- INSTRUCTIONS TO FOLLOW:
Where does the word "need" occur in the material? Copy each line that has it.

- SUPPLIED ENTRIES:

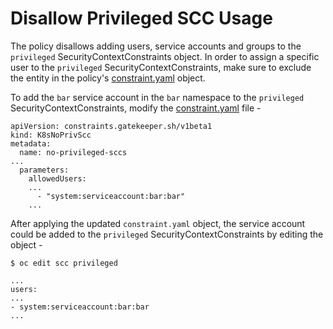 # Disallow Privileged SCC Usage

The policy disallows adding users, service accounts and groups to the `privileged` SecurityContextConstraints object. In order to assign a specific user to the `privileged` SecurityContextConstraints, make sure to exclude the entity in the policy's [constraint.yaml](./constraint.yaml) object.

To add the `bar` service account in the `bar` namespace to the `privileged` SecurityContextConstraints, modify the [constraint.yaml](./constraint.yaml) file -

```
apiVersion: constraints.gatekeeper.sh/v1beta1
kind: K8sNoPrivScc
metadata:
  name: no-privileged-sccs
...
  parameters:
    allowedUsers:
    ...
      - "system:serviceaccount:bar:bar"
    ...
```

After applying the updated `constraint.yaml` object, the service account could be added to the `privileged` SecurityContextConstraints by editing the object -
```
$ oc edit scc privileged

...
users:
...
- system:serviceaccount:bar:bar
...
```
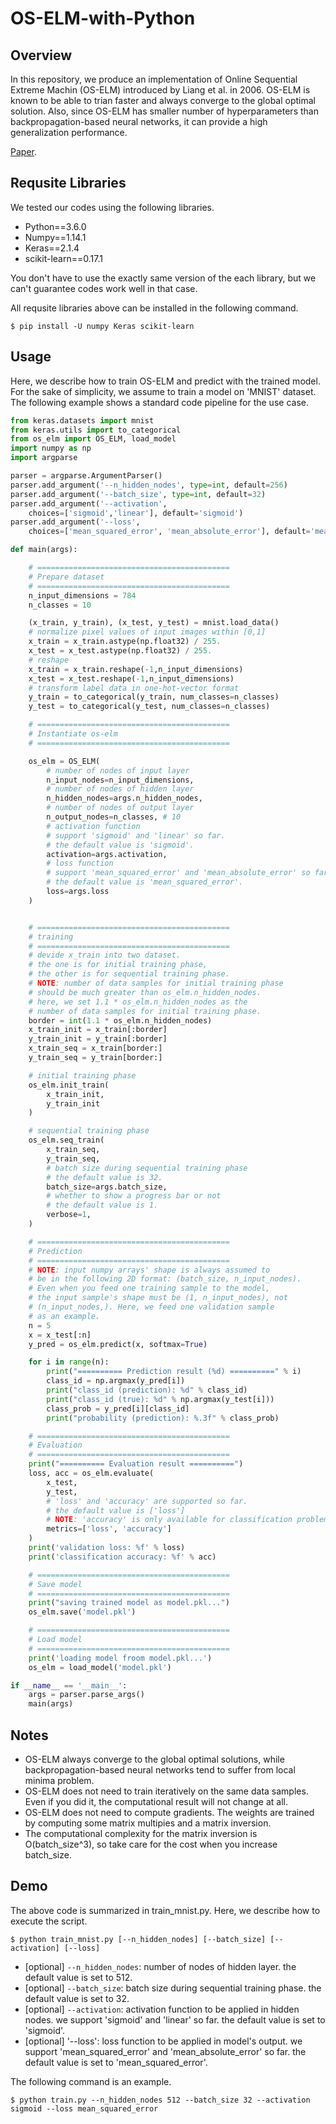 # OS-ELM-with-Python

## Overview

In this repository, we produce an implementation of Online Sequential
Extreme Machin (OS-ELM) introduced by Liang et al. in 2006.
OS-ELM is known to be able to trian faster and always converge to the global optimal solution.
Also, since OS-ELM has smaller number of hyperparameters than backpropagation-based
neural networks, it can provide a high generalization performance.

[Paper](http://citeseerx.ist.psu.edu/viewdoc/download?doi=10.1.1.217.1418&rep=rep1&type=pdf).

## Requsite Libraries

We tested our codes using the following libraries.

* Python==3.6.0
* Numpy==1.14.1
* Keras==2.1.4
* scikit-learn==0.17.1

You don't have to use the exactly same version of the each library,
but we can't guarantee codes work well in that case.

All requsite libraries above can be installed in the following command.

`$ pip install -U numpy Keras scikit-learn`

## Usage

Here, we describe how to train OS-ELM and predict with the trained model.  
For the sake of simplicity, we assume to train a model on 'MNIST' dataset.  
The following example shows a standard code pipeline for the use case.

```python
from keras.datasets import mnist
from keras.utils import to_categorical
from os_elm import OS_ELM, load_model
import numpy as np
import argparse

parser = argparse.ArgumentParser()
parser.add_argument('--n_hidden_nodes', type=int, default=256)
parser.add_argument('--batch_size', type=int, default=32)
parser.add_argument('--activation',
    choices=['sigmoid','linear'], default='sigmoid')
parser.add_argument('--loss',
    choices=['mean_squared_error', 'mean_absolute_error'], default='mean_squared_error')

def main(args):

    # ===========================================
    # Prepare dataset
    # ===========================================
    n_input_dimensions = 784
    n_classes = 10

    (x_train, y_train), (x_test, y_test) = mnist.load_data()
    # normalize pixel values of input images within [0,1]
    x_train = x_train.astype(np.float32) / 255.
    x_test = x_test.astype(np.float32) / 255.
    # reshape
    x_train = x_train.reshape(-1,n_input_dimensions)
    x_test = x_test.reshape(-1,n_input_dimensions)
    # transform label data in one-hot-vector format
    y_train = to_categorical(y_train, num_classes=n_classes)
    y_test = to_categorical(y_test, num_classes=n_classes)

    # ===========================================
    # Instantiate os-elm
    # ===========================================

    os_elm = OS_ELM(
        # number of nodes of input layer
        n_input_nodes=n_input_dimensions,
        # number of nodes of hidden layer
        n_hidden_nodes=args.n_hidden_nodes,
        # number of nodes of output layer
        n_output_nodes=n_classes, # 10
        # activation function
        # support 'sigmoid' and 'linear' so far.
        # the default value is 'sigmoid'.
        activation=args.activation,
        # loss function
        # support 'mean_squared_error' and 'mean_absolute_error' so far.
        # the default value is 'mean_squared_error'.
        loss=args.loss
    )


    # ===========================================
    # training
    # ===========================================
    # devide x_train into two dataset.
    # the one is for initial training phase,
    # the other is for sequential training phase.
    # NOTE: number of data samples for initial training phase
    # should be much greater than os_elm.n_hidden_nodes.
    # here, we set 1.1 * os_elm.n_hidden_nodes as the
    # number of data samples for initial training phase.
    border = int(1.1 * os_elm.n_hidden_nodes)
    x_train_init = x_train[:border]
    y_train_init = y_train[:border]
    x_train_seq = x_train[border:]
    y_train_seq = y_train[border:]

    # initial training phase
    os_elm.init_train(
        x_train_init,
        y_train_init
    )

    # sequential training phase
    os_elm.seq_train(
        x_train_seq,
        y_train_seq,
        # batch size during sequential training phase
        # the default value is 32.
        batch_size=args.batch_size,
        # whether to show a progress bar or not
        # the default value is 1.
        verbose=1,
    )

    # ===========================================
    # Prediction
    # ===========================================
    # NOTE: input numpy arrays' shape is always assumed to
    # be in the following 2D format: (batch_size, n_input_nodes).
    # Even when you feed one training sample to the model,
    # the input sample's shape must be (1, n_input_nodes), not
    # (n_input_nodes,). Here, we feed one validation sample
    # as an example.
    n = 5
    x = x_test[:n]
    y_pred = os_elm.predict(x, softmax=True)

    for i in range(n):
        print("========== Prediction result (%d) ==========" % i)
        class_id = np.argmax(y_pred[i])
        print("class_id (prediction): %d" % class_id)
        print("class_id (true): %d" % np.argmax(y_test[i]))
        class_prob = y_pred[i][class_id]
        print("probability (prediction): %.3f" % class_prob)

    # ===========================================
    # Evaluation
    # ===========================================
    print("========== Evaluation result ==========")
    loss, acc = os_elm.evaluate(
        x_test,
        y_test,
        # 'loss' and 'accuracy' are supported so far.
        # the default value is ['loss']
        # NOTE: 'accuracy' is only available for classification problems.
        metrics=['loss', 'accuracy']
    )
    print('validation loss: %f' % loss)
    print('classification accuracy: %f' % acc)

    # ===========================================
    # Save model
    # ===========================================
    print("saving trained model as model.pkl...")
    os_elm.save('model.pkl')

    # ===========================================
    # Load model
    # ===========================================
    print('loading model froom model.pkl...')
    os_elm = load_model('model.pkl')

if __name__ == '__main__':
    args = parser.parse_args()
    main(args)
```

## Notes

* OS-ELM always converge to the global optimal solutions, while backpropagation-based neural networks
tend to suffer from local minima problem.
* OS-ELM does not need to train iteratively on the same data samples.
Even if you did it, the computational result will not change at all.
* OS-ELM does not need to compute gradients. The weights are trained by
computing some matrix multipies and a matrix inversion.
* The computational complexity for the matrix inversion is O(batch_size^3),
so take care for the cost when you increase batch_size.

## Demo

The above code is summarized in train_mnist.py. Here, we describe how to
execute the script.

`$ python train_mnist.py [--n_hidden_nodes] [--batch_size] [--activation] [--loss]`

* [optional] `--n_hidden_nodes`: number of nodes of hidden layer.
the default value is set to 512.
* [optional] `--batch_size`: batch size during sequential training phase.
the default value is set to 32.
* [optional] `--activation`: activation function to be applied in hidden nodes.
we support 'sigmoid' and 'linear' so far. the default value is set to 'sigmoid'.
* [optional] '--loss': loss function to be applied in model's output.
we support 'mean_squared_error' and 'mean_absolute_error' so far.
the default value is set to 'mean_squared_error'.

The following command is an example.

`$ python train.py --n_hidden_nodes 512 --batch_size 32 --activation sigmoid --loss mean_squared_error`
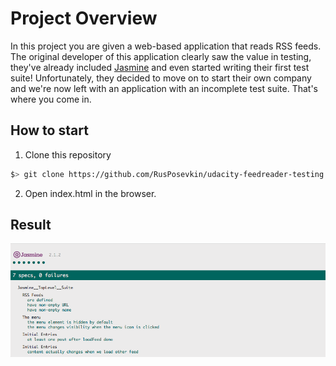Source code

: # Project Overview

In this project you are given a web-based application that reads RSS feeds. The original developer of this application clearly saw the value in testing, they've already included [Jasmine](http://jasmine.github.io/) and even started writing their first test suite! Unfortunately, they decided to move on to start their own company and we're now left with an application with an incomplete test suite. That's where you come in.

## How to start
1. Clone this repository
  ```bash
  $> git clone https://github.com/RusPosevkin/udacity-feedreader-testing.git
  ```
2. Open index.html in the browser.


## Result

![Demo image](https://raw.githubusercontent.com/RusPosevkin/udacity-feedreader-testing/master/demo.png "Demo image")
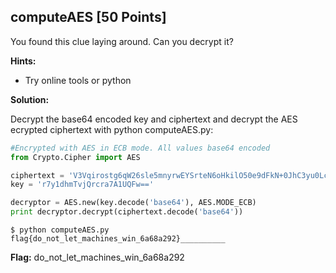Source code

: ## computeAES [50 Points]

You found this clue laying around. Can you decrypt it?

**Hints:**

- Try online tools or python

**Solution:**

Decrypt the base64 encoded key and ciphertext
and decrypt the AES ecrypted ciphertext with python
computeAES.py:

```python
#Encrypted with AES in ECB mode. All values base64 encoded
from Crypto.Cipher import AES

ciphertext = 'V3Vqirostg6qW26sle5mnyrwEYSrteN6oHkilO50e9dFkN+0JhC3yu0LcQNw/hXU'
key = 'r7y1dhmTvjQrcra7A1UQFw=='

decryptor = AES.new(key.decode('base64'), AES.MODE_ECB)
print decryptor.decrypt(ciphertext.decode('base64'))
```

```
$ python computeAES.py
flag{do_not_let_machines_win_6a68a292}__________
```

**Flag:** do_not_let_machines_win_6a68a292
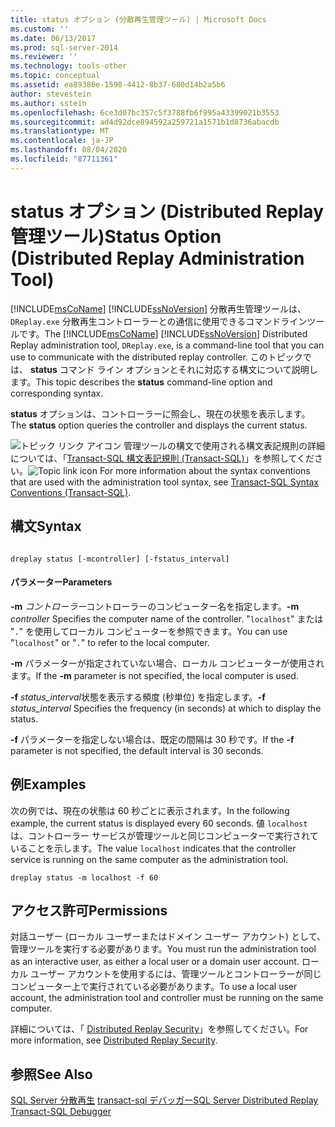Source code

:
 ```yaml
---
title: status オプション (分散再生管理ツール) | Microsoft Docs
ms.custom: ''
ms.date: 06/13/2017
ms.prod: sql-server-2014
ms.reviewer: ''
ms.technology: tools-other
ms.topic: conceptual
ms.assetid: ea89386e-1598-4412-8b37-680d14b2a5b6
author: stevestein
ms.author: sstein
ms.openlocfilehash: 6ce3d07bc357c5f3788fb6f995a43399021b3553
ms.sourcegitcommit: ad4d92dce894592a259721a1571b1d8736abacdb
ms.translationtype: MT
ms.contentlocale: ja-JP
ms.lasthandoff: 08/04/2020
ms.locfileid: "87711361"
---
```

# <a name="status-option-distributed-replay-administration-tool"></a><span data-ttu-id="f7b15-102">status オプション (Distributed Replay 管理ツール)</span><span class="sxs-lookup"><span data-stu-id="f7b15-102">Status Option (Distributed Replay Administration Tool)</span></span>
  <span data-ttu-id="f7b15-103">[!INCLUDE[msCoName](../../includes/msconame-md.md)] [!INCLUDE[ssNoVersion](../../includes/ssnoversion-md.md)] 分散再生管理ツールは、 `DReplay.exe` 分散再生コントローラーとの通信に使用できるコマンドラインツールです。</span><span class="sxs-lookup"><span data-stu-id="f7b15-103">The [!INCLUDE[msCoName](../../includes/msconame-md.md)] [!INCLUDE[ssNoVersion](../../includes/ssnoversion-md.md)] Distributed Replay administration tool, `DReplay.exe`, is a command-line tool that you can use to communicate with the distributed replay controller.</span></span> <span data-ttu-id="f7b15-104">このトピックでは、 **status** コマンド ライン オプションとそれに対応する構文について説明します。</span><span class="sxs-lookup"><span data-stu-id="f7b15-104">This topic describes the **status** command-line option and corresponding syntax.</span></span>

 <span data-ttu-id="f7b15-105">**status** オプションは、コントローラーに照会し、現在の状態を表示します。</span><span class="sxs-lookup"><span data-stu-id="f7b15-105">The **status** option queries the controller and displays the current status.</span></span>

 <span data-ttu-id="f7b15-106">![トピック リンク アイコン](../../database-engine/media/topic-link.gif "トピック リンク アイコン") 管理ツールの構文で使用される構文表記規則の詳細については、「[Transact-SQL 構文表記規則 &#40;Transact-SQL&#41;](/sql/t-sql/language-elements/transact-sql-syntax-conventions-transact-sql)」を参照してください。</span><span class="sxs-lookup"><span data-stu-id="f7b15-106">![Topic link icon](../../database-engine/media/topic-link.gif "Topic link icon") For more information about the syntax conventions that are used with the administration tool syntax, see [Transact-SQL Syntax Conventions &#40;Transact-SQL&#41;](/sql/t-sql/language-elements/transact-sql-syntax-conventions-transact-sql).</span></span>

## <a name="syntax"></a><span data-ttu-id="f7b15-107">構文</span><span class="sxs-lookup"><span data-stu-id="f7b15-107">Syntax</span></span>

```

dreplay status [-mcontroller] [-fstatus_interval]
```

#### <a name="parameters"></a><span data-ttu-id="f7b15-108">パラメーター</span><span class="sxs-lookup"><span data-stu-id="f7b15-108">Parameters</span></span>
 <span data-ttu-id="f7b15-109">**-m** *コントローラー*コントローラーのコンピューター名を指定します。</span><span class="sxs-lookup"><span data-stu-id="f7b15-109">**-m** *controller* Specifies the computer name of the controller.</span></span> <span data-ttu-id="f7b15-110">"`localhost`" または "`.`" を使用してローカル コンピューターを参照できます。</span><span class="sxs-lookup"><span data-stu-id="f7b15-110">You can use "`localhost`" or "`.`" to refer to the local computer.</span></span>

 <span data-ttu-id="f7b15-111">**-m** パラメーターが指定されていない場合、ローカル コンピューターが使用されます。</span><span class="sxs-lookup"><span data-stu-id="f7b15-111">If the **-m** parameter is not specified, the local computer is used.</span></span>

 <span data-ttu-id="f7b15-112">**-f** *status_interval*状態を表示する頻度 (秒単位) を指定します。</span><span class="sxs-lookup"><span data-stu-id="f7b15-112">**-f** *status_interval* Specifies the frequency (in seconds) at which to display the status.</span></span>

 <span data-ttu-id="f7b15-113">**-f** パラメーターを指定しない場合は、既定の間隔は 30 秒です。</span><span class="sxs-lookup"><span data-stu-id="f7b15-113">If the **-f** parameter is not specified, the default interval is 30 seconds.</span></span>

## <a name="examples"></a><span data-ttu-id="f7b15-114">例</span><span class="sxs-lookup"><span data-stu-id="f7b15-114">Examples</span></span>
 <span data-ttu-id="f7b15-115">次の例では、現在の状態は 60 秒ごとに表示されます。</span><span class="sxs-lookup"><span data-stu-id="f7b15-115">In the following example, the current status is displayed every 60 seconds.</span></span> <span data-ttu-id="f7b15-116">値 `localhost` は、コントローラー サービスが管理ツールと同じコンピューターで実行されていることを示します。</span><span class="sxs-lookup"><span data-stu-id="f7b15-116">The value `localhost` indicates that the controller service is running on the same computer as the administration tool.</span></span>

```
dreplay status -m localhost -f 60
```

## <a name="permissions"></a><span data-ttu-id="f7b15-117">アクセス許可</span><span class="sxs-lookup"><span data-stu-id="f7b15-117">Permissions</span></span>
 <span data-ttu-id="f7b15-118">対話ユーザー (ローカル ユーザーまたはドメイン ユーザー アカウント) として、管理ツールを実行する必要があります。</span><span class="sxs-lookup"><span data-stu-id="f7b15-118">You must run the administration tool as an interactive user, as either a local user or a domain user account.</span></span> <span data-ttu-id="f7b15-119">ローカル ユーザー アカウントを使用するには、管理ツールとコントローラーが同じコンピューター上で実行されている必要があります。</span><span class="sxs-lookup"><span data-stu-id="f7b15-119">To use a local user account, the administration tool and controller must be running on the same computer.</span></span>

 <span data-ttu-id="f7b15-120">詳細については、「 [Distributed Replay Security](distributed-replay-security.md)」を参照してください。</span><span class="sxs-lookup"><span data-stu-id="f7b15-120">For more information, see [Distributed Replay Security](distributed-replay-security.md).</span></span>

## <a name="see-also"></a><span data-ttu-id="f7b15-121">参照</span><span class="sxs-lookup"><span data-stu-id="f7b15-121">See Also</span></span>
 <span data-ttu-id="f7b15-122">[SQL Server 分散再生](sql-server-distributed-replay.md) [transact-sql デバッガー](../../relational-databases/scripting/transact-sql-debugger.md)</span><span class="sxs-lookup"><span data-stu-id="f7b15-122">[SQL Server Distributed Replay](sql-server-distributed-replay.md) [Transact-SQL Debugger](../../relational-databases/scripting/transact-sql-debugger.md)</span></span>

- RESULT FOR THIS TASK:
* OS-ELM does not need to train iteratively on the same data samples.
* OS-ELM does not need to compute gradients. The weights are trained by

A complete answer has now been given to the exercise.